# [Problem details]
Using the material below, copy every line where "constante" appears.
### Source material
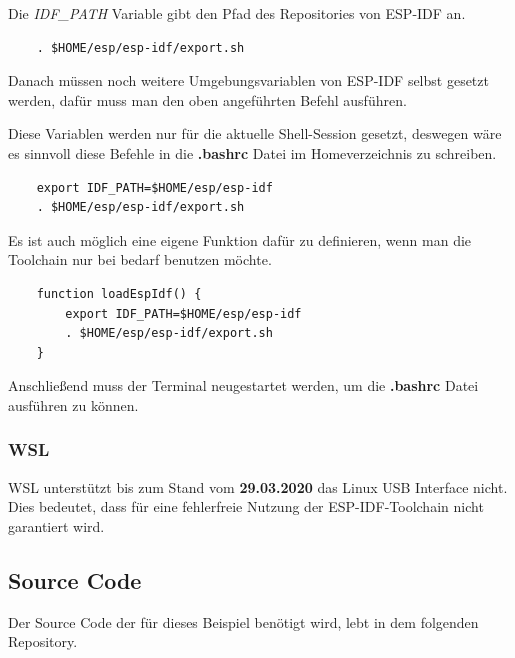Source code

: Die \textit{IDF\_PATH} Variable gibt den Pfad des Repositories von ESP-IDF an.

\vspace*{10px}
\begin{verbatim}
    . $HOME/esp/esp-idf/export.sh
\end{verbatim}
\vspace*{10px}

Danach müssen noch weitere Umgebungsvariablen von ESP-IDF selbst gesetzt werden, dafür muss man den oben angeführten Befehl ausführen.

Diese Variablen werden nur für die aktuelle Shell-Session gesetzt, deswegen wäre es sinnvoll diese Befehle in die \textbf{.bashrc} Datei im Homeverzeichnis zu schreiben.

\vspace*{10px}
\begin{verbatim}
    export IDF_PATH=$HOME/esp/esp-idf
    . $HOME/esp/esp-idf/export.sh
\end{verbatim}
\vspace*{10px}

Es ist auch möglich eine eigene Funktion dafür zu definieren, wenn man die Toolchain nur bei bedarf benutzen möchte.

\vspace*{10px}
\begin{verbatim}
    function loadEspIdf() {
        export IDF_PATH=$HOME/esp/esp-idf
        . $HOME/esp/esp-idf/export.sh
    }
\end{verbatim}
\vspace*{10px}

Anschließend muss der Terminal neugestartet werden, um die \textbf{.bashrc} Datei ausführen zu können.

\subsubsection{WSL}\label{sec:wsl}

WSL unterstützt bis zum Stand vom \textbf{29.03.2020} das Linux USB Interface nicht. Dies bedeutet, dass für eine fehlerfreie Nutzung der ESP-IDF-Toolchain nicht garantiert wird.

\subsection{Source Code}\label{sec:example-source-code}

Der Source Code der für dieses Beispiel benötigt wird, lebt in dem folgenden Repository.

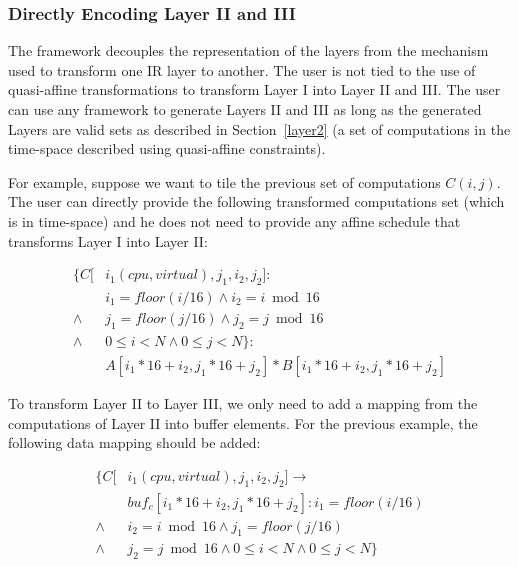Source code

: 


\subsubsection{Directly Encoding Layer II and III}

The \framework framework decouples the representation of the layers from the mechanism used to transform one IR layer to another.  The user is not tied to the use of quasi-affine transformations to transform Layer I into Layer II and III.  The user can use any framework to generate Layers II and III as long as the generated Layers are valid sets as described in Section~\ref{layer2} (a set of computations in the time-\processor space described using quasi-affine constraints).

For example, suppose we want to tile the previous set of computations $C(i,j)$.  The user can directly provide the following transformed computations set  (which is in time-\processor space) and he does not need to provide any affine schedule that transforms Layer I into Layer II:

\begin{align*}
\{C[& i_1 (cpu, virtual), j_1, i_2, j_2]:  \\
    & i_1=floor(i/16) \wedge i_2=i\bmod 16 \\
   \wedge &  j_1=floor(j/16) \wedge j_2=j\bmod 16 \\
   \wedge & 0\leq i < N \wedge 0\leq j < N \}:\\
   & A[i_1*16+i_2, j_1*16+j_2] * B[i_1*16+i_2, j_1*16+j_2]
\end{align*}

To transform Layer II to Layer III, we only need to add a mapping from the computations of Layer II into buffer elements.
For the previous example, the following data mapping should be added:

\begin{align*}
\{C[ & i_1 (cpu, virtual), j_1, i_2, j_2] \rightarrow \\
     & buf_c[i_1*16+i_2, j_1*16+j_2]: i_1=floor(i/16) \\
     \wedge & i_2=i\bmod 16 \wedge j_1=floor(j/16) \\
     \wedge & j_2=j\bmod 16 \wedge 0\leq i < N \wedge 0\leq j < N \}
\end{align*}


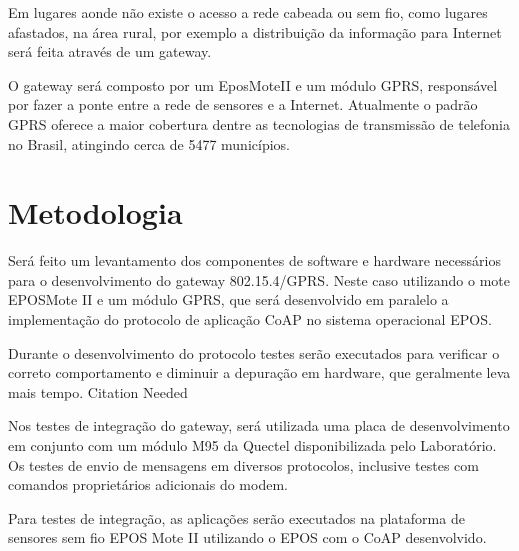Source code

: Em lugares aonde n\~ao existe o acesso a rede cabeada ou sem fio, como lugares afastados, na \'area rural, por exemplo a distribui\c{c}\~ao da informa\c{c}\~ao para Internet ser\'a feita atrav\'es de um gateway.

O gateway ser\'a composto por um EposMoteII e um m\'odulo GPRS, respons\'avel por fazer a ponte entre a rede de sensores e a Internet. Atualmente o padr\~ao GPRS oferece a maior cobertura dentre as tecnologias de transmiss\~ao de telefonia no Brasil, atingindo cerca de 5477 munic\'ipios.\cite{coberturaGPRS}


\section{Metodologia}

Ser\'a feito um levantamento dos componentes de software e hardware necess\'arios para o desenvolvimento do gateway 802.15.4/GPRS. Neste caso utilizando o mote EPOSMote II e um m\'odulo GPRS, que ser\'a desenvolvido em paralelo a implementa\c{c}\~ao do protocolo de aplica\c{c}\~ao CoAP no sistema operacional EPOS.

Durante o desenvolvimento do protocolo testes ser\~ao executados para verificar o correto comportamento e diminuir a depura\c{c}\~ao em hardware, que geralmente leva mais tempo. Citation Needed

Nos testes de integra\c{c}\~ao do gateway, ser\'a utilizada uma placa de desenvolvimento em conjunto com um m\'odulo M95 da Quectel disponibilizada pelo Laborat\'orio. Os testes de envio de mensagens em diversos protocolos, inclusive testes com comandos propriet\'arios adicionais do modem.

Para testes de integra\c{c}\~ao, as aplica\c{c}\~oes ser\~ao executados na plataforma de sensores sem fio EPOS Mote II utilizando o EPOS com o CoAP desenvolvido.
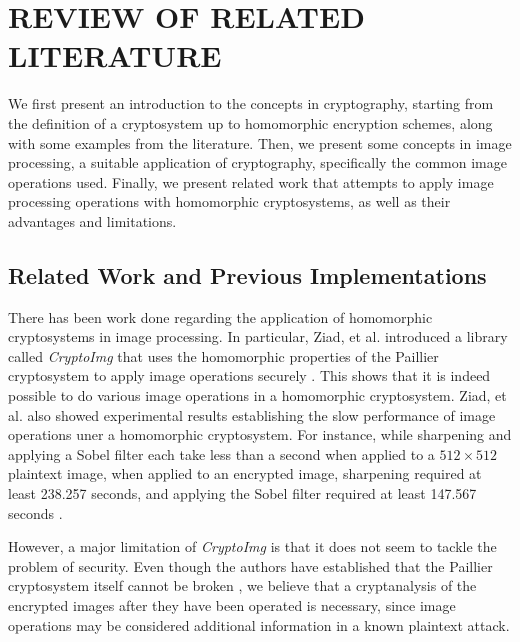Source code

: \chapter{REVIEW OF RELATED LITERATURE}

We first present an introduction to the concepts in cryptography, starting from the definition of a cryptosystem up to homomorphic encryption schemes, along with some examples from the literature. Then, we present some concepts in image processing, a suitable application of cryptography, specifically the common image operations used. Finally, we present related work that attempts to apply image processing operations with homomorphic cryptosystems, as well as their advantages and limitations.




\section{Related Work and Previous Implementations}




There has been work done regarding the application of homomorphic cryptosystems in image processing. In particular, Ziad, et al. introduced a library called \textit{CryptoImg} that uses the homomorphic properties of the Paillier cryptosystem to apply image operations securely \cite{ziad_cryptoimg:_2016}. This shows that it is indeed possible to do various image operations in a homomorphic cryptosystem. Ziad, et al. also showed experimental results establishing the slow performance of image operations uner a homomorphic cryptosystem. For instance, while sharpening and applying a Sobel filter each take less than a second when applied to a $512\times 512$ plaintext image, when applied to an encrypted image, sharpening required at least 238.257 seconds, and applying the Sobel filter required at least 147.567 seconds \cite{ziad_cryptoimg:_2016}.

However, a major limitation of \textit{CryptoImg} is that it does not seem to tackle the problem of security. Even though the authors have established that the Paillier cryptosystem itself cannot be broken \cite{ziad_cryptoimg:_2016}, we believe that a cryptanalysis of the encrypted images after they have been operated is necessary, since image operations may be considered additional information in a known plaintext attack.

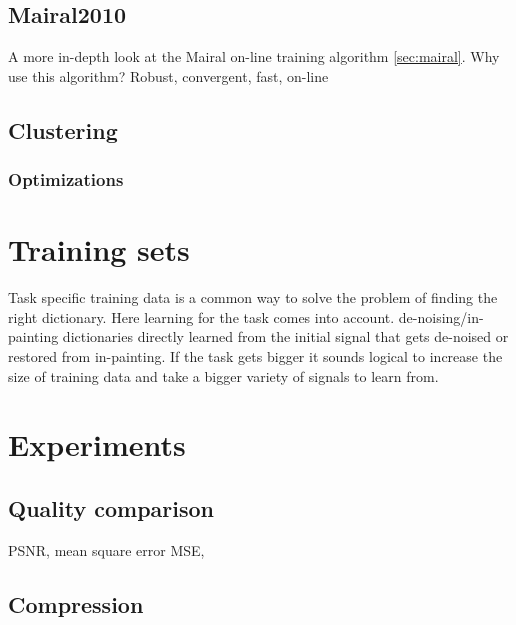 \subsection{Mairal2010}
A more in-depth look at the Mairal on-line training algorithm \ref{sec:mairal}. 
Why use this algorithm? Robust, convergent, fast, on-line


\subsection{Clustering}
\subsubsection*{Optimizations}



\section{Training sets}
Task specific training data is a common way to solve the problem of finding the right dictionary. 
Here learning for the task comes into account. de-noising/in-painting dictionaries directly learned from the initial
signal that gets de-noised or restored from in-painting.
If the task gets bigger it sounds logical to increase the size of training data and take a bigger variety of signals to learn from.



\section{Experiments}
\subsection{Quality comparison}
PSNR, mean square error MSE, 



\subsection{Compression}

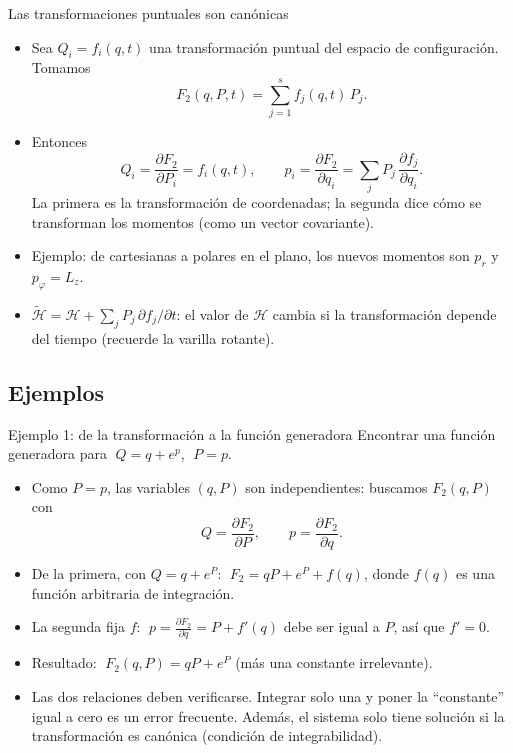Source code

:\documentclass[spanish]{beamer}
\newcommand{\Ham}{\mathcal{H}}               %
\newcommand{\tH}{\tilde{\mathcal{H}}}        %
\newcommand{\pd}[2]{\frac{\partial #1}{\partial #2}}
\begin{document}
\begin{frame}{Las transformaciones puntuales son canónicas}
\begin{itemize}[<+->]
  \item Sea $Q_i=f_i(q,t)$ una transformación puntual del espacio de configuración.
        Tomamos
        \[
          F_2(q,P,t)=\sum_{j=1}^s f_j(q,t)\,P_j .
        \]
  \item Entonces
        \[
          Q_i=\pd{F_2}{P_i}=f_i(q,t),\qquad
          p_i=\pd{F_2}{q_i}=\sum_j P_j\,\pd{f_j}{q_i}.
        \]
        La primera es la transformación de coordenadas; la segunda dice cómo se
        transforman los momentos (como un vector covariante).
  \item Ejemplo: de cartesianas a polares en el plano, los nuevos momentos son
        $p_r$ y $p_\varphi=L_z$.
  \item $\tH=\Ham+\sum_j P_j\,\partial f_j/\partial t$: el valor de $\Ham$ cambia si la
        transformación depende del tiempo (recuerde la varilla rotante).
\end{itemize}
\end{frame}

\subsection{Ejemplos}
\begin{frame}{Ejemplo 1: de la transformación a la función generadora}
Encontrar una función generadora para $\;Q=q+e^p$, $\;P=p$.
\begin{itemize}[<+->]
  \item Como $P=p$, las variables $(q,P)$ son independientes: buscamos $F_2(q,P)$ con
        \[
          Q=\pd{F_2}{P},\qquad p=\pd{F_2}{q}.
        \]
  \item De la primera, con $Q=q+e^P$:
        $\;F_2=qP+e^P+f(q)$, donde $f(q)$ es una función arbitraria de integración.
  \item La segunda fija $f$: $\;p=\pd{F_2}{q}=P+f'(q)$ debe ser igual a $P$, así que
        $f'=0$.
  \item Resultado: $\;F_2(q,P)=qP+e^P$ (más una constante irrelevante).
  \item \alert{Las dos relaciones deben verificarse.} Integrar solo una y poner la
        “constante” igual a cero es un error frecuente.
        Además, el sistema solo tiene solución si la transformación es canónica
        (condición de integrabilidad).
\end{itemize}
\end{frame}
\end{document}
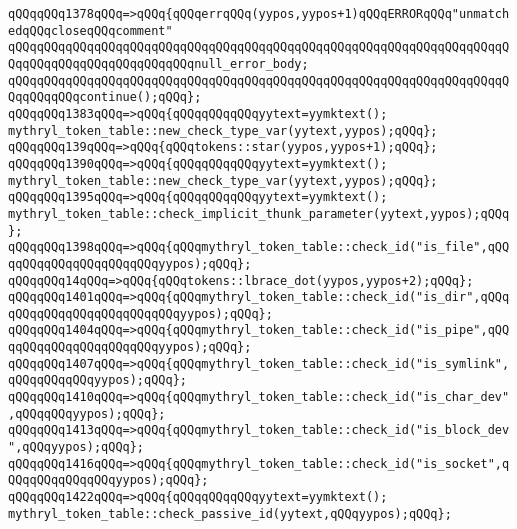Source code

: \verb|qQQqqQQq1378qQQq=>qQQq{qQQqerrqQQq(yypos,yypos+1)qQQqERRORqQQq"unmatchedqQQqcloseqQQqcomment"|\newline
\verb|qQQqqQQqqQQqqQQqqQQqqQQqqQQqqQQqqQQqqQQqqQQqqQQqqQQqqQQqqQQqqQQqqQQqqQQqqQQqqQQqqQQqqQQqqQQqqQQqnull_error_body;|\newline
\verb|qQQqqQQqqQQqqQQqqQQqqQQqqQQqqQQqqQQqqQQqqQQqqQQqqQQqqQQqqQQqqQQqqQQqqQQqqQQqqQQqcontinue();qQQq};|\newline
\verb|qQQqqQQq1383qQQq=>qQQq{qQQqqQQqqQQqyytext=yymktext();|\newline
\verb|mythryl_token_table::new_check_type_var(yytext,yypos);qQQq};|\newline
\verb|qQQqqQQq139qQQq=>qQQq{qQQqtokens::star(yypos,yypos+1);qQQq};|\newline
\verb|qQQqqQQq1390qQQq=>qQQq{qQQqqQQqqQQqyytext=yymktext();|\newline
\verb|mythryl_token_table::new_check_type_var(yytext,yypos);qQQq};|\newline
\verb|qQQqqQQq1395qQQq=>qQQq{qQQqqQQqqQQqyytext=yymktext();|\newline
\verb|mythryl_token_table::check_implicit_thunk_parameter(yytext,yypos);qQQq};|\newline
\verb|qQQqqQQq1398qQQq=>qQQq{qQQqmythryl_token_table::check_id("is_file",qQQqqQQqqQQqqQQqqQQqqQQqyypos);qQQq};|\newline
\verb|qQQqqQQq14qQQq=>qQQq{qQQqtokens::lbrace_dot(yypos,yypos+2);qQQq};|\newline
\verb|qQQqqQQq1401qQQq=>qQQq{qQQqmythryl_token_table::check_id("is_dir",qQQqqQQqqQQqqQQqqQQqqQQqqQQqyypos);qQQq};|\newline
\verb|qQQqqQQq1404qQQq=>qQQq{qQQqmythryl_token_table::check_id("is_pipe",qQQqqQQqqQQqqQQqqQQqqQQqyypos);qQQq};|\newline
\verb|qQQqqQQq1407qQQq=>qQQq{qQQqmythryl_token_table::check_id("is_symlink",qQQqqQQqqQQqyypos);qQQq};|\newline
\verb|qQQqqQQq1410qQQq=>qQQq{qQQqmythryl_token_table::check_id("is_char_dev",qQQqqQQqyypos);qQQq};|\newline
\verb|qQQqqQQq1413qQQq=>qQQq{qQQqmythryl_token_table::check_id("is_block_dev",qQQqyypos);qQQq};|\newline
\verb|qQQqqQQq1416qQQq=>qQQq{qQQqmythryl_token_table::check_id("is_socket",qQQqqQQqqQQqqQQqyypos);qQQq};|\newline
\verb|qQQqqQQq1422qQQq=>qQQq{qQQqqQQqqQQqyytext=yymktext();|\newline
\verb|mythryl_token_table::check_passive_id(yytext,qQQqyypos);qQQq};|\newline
######
# [Your solution]
  \item Resultado: $\;F_2(q,P)=qP+e^P$ (más una constante irrelevante).
        “constante” igual a cero es un error frecuente.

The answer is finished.